Netgate Discussion Forum
    • Categories
    • Recent
    • Tags
    • Popular
    • Users
    • Search
    • Register
    • Login

    pfSense Kernel panic even on new hardware

    Scheduled Pinned Locked Moved General pfSense Questions
    28 Posts 4 Posters 4.4k Views
    Loading More Posts
    • Oldest to Newest
    • Newest to Oldest
    • Most Votes
    Reply
    • Reply as topic
    Log in to reply
    This topic has been deleted. Only users with topic management privileges can see it.
    • F
      fireix
      last edited by fireix

      For one year, I have had issues where pfSense crash about one time per month or less on host fw1, with same type of error logged after login to the dashboard. I reported it here in forum previous year, as you can see at bottom. I have tried uninstalling all packages (I don't need many), but this time I did a completely new install (lets call it fw2) on "new" server and it continues to happen even there!

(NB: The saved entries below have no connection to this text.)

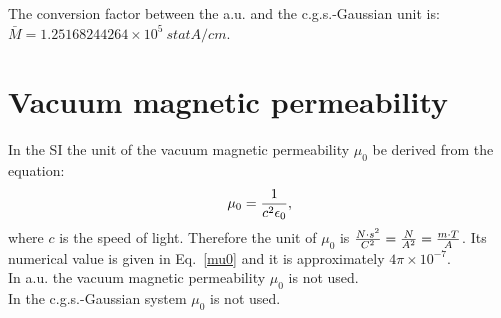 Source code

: \documentclass[12pt,a4paper]{article}
\def\barmagcgs{1.25168244264\times 10^{5}}
\begin{document}
{\color{green} The conversion factor between the a.u. and the 
c.g.s.-Gaussian unit is:
$\bar M = \barmagcgs\ statA/cm$.
}


\newpage
\section{\color{coral}Vacuum magnetic permeability}
In the SI the unit of the vacuum magnetic permeability $\mu_0$
be derived from the equation: 
\begin{equation}
\mu_0={1\over c^2 \epsilon_0},
\end{equation}
where $c$ is the speed of light. Therefore the unit of $\mu_0$ is 
${N\cdot s^2 \over C^2}={N \over A^2}={m\cdot T \over A}$. Its numerical
value is given in Eq.~\ref{mu0} and it is approximately $4\pi\times 10^{-7}$.
\\

{\color{web-blue} In a.u. the vacuum magnetic permeability $\mu_0$ is not 
used.}
\\

{\color{orange} In the c.g.s.-Gaussian system $\mu_0$ is not used.
}
\\


\newpage
\end{document}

      I have two boxes, one that I started with 4+ years ago and that now has had a break for 1,5 year - fw2. It has been offline and never had the problem. So after having this kernel-panic for a year now (Luckly, by random, it has usually gone down during night where there are less load, users and traffic. ), I finally managed to get time to reinstall a fresh pfSense on the backup-machine fw2 and imported the backup. After just one week on this new machine fw2, the kernel panic also appeared on this one!

      I was suspecting a hardware issue before this, but since I run on completely separate system and only the software/config is the same (with new install), we can rule out hardware errors. The problems all started after an upgrade of pfSense long time ago.

      How can I go ahead and better find out what this is? It is super annoying. The fw goes down for a reboot and it works fine when it comes back up. Usually it last for 30 days and then it just does it again.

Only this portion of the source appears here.